Problem to solve. Your answer must be an exact copy of the lines below, from the first through the one with "- RateLimitManager rate limiting", with no pictures.

--- Data for review Enclosed Below ---

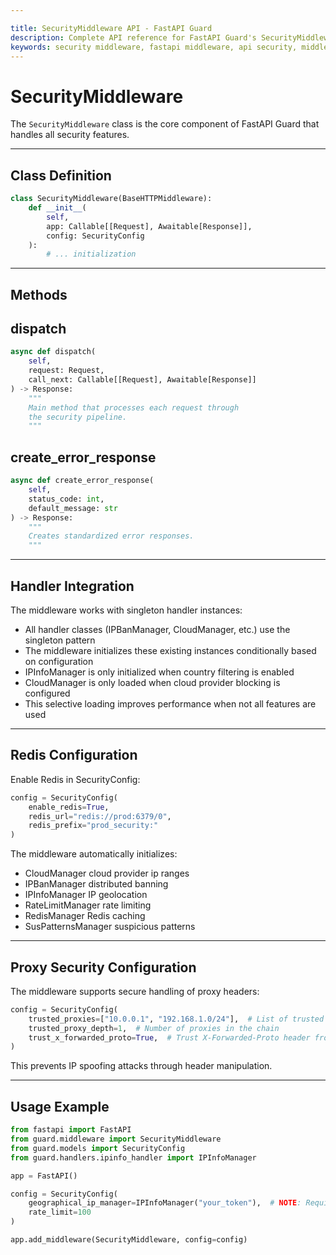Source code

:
 ```yaml
---

title: SecurityMiddleware API - FastAPI Guard
description: Complete API reference for FastAPI Guard's SecurityMiddleware class and its configuration options
keywords: security middleware, fastapi middleware, api security, middleware configuration
---
```


SecurityMiddleware
==================

The `SecurityMiddleware` class is the core component of FastAPI Guard that handles all security features.

___

Class Definition
----------------

```python
class SecurityMiddleware(BaseHTTPMiddleware):
    def __init__(
        self,
        app: Callable[[Request], Awaitable[Response]],
        config: SecurityConfig
    ):
        # ... initialization
```

___

Methods
-------

dispatch
--------

```python
async def dispatch(
    self,
    request: Request,
    call_next: Callable[[Request], Awaitable[Response]]
) -> Response:
    """
    Main method that processes each request through
    the security pipeline.
    """
```

create_error_response
---------------------

```python
async def create_error_response(
    self,
    status_code: int,
    default_message: str
) -> Response:
    """
    Creates standardized error responses.
    """
```

___

Handler Integration
-------------------

The middleware works with singleton handler instances:

- All handler classes (IPBanManager, CloudManager, etc.) use the singleton pattern
- The middleware initializes these existing instances conditionally based on configuration
- IPInfoManager is only initialized when country filtering is enabled
- CloudManager is only loaded when cloud provider blocking is configured
- This selective loading improves performance when not all features are used

___

Redis Configuration
-------------------

Enable Redis in SecurityConfig:

```python
config = SecurityConfig(
    enable_redis=True,
    redis_url="redis://prod:6379/0",
    redis_prefix="prod_security:"
)
```

The middleware automatically initializes:
- CloudManager cloud provider ip ranges
- IPBanManager distributed banning
- IPInfoManager IP geolocation
- RateLimitManager rate limiting
- RedisManager Redis caching
- SusPatternsManager suspicious patterns

___

Proxy Security Configuration
----------------------------

The middleware supports secure handling of proxy headers:

```python
config = SecurityConfig(
    trusted_proxies=["10.0.0.1", "192.168.1.0/24"],  # List of trusted proxy IPs/ranges
    trusted_proxy_depth=1,  # Number of proxies in the chain
    trust_x_forwarded_proto=True,  # Trust X-Forwarded-Proto header from trusted proxies
)
```

This prevents IP spoofing attacks through header manipulation.

___

Usage Example
-------------

```python
from fastapi import FastAPI
from guard.middleware import SecurityMiddleware
from guard.models import SecurityConfig
from guard.handlers.ipinfo_handler import IPInfoManager

app = FastAPI()

config = SecurityConfig(
    geographical_ip_manager=IPInfoManager("your_token"),  # NOTE: Required when using country blocking
    rate_limit=100
)

app.add_middleware(SecurityMiddleware, config=config)
```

--- End of Enclosed Data for review ---

Result.
Source code

:
 ```yaml
---

title: SecurityMiddleware API - FastAPI Guard
description: Complete API reference for FastAPI Guard's SecurityMiddleware class and its configuration options
keywords: security middleware, fastapi middleware, api security, middleware configuration
---
```


SecurityMiddleware
==================

The `SecurityMiddleware` class is the core component of FastAPI Guard that handles all security features.

___

Class Definition
----------------

```python
class SecurityMiddleware(BaseHTTPMiddleware):
    def __init__(
        self,
        app: Callable[[Request], Awaitable[Response]],
        config: SecurityConfig
    ):
        # ... initialization
```

___

Methods
-------

dispatch
--------

```python
async def dispatch(
    self,
    request: Request,
    call_next: Callable[[Request], Awaitable[Response]]
) -> Response:
    """
    Main method that processes each request through
    the security pipeline.
    """
```

create_error_response
---------------------

```python
async def create_error_response(
    self,
    status_code: int,
    default_message: str
) -> Response:
    """
    Creates standardized error responses.
    """
```

___

Handler Integration
-------------------

The middleware works with singleton handler instances:

- All handler classes (IPBanManager, CloudManager, etc.) use the singleton pattern
- The middleware initializes these existing instances conditionally based on configuration
- IPInfoManager is only initialized when country filtering is enabled
- CloudManager is only loaded when cloud provider blocking is configured
- This selective loading improves performance when not all features are used

___

Redis Configuration
-------------------

Enable Redis in SecurityConfig:

```python
config = SecurityConfig(
    enable_redis=True,
    redis_url="redis://prod:6379/0",
    redis_prefix="prod_security:"
)
```

The middleware automatically initializes:
- CloudManager cloud provider ip ranges
- IPBanManager distributed banning
- IPInfoManager IP geolocation
- RateLimitManager rate limiting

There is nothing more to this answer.